Exchange 2003 Mailbox Server - 6.6 million X-Link2States per day
Hello all,
We are currently running a 6 server native Exchange 2003 organisation with 2 Active-Active MB Clusters and two front end servers. One routing group is configured with all six servers as members. MBCL01 is the routing group master, all other servers
are members.
We recently changed the routing topology by adding an additional connector to route mail out of a remote site, this meant that the Master server would now be handling more SMTP traffic, along with OWA01 (the FE server at the site in question). We've
noticed a reduction in performance, mainly around delays in sending/receiving mail, and outlook performance for mailboxes hosted on MBCL01. We identified that the inetinfo service is consuming ~20% processor resource and carrying out around 2billion
IO reads per day. Also the SMTP log file sizes have increased dramatically and are now around 2GB a day (whereas they used to be around 200MB).
After analysing the SMTP logs we found that the MB server was receiving 6.6 million link state updates (via the X-Link2State verb)
from itself every day. WinRoute shows that all 6 members are unable to connect to the master.
Other points worth noting - all servers are on the LAN (i.e. ports 691 and 25 are open on all boxes). I've got a feeling this problem has existed for a while, it's just manifested itself when we made the routing change, the security logs on the server
have always logged hundreds of successful authentication attempts per second from the system account.
I've checked most of the points in this article: http://support.microsoft.com/kb/832281 - everything looks ok.
Any help would be appreciated.
Thanks, Gareth.
May 10th, 2011 5:30am
On Tue, 10 May 2011 09:21:00 +0000, Gaz Jones wrote:
>We are currently running a 6 server native Exchange 2003 organisation with 2 Active-Active MB Clusters and two front end servers. One routing group is configured with all six servers as members. MBCL01 is the routing group master, all other servers are
members.
>
>We recently changed the routing topology by adding an additional connector to route mail out of a remote site, this meant that the Master server would now be handling more SMTP traffic, along with OWA01 (the FE server at the site in question). We've noticed
a reduction in performance, mainly around delays in sending/receiving mail, and outlook performance for mailboxes hosted on MBCL01. We identified that the inetinfo service is consuming ~20% processor resource and carrying out around 2billion IO reads per day.

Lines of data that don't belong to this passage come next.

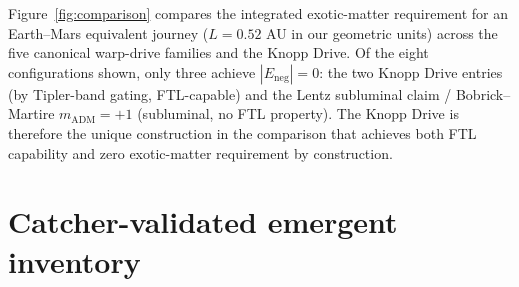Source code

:\documentclass[11pt,a4paper]{article}
\begin{document}
Figure~\ref{fig:comparison} compares the integrated exotic-matter requirement for an Earth--Mars equivalent journey ($L=0.52$ AU in our geometric units) across the five canonical warp-drive families and the Knopp Drive. Of the eight configurations shown, only three achieve $|E_{\mathrm{neg}}|=0$: the two Knopp Drive entries (by Tipler-band gating, FTL-capable) and the Lentz subluminal claim / Bobrick--Martire $m_{\mathrm{ADM}}=+1$ (subluminal, no FTL property). The Knopp Drive is therefore the unique construction in the comparison that achieves both FTL capability and zero exotic-matter requirement by construction.

\section{Catcher-validated emergent inventory}\label{sec:emergents}
\end{document}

Also the SMTP log file sizes have increased dramatically and are now around 2GB a day (whereas they used to be around 200MB).
>
>After analysing the SMTP logs we found that the MB server was receiving 6.6 million link state updates (via the X-Link2State verb) from itself every day. WinRoute shows that all 6 members are unable to connect to the master.
>
>Other points worth noting - all servers are on the LAN (i.e. ports 691 and 25 are open on all boxes). I've got a feeling this problem has existed for a while, it's just manifested itself when we made the routing change, the security logs on the server
have always logged hundreds of successful authentication attempts per second from the system account.
>
>I've checked most of the points in this article: http://support.microsoft.com/kb/832281 - everything looks ok.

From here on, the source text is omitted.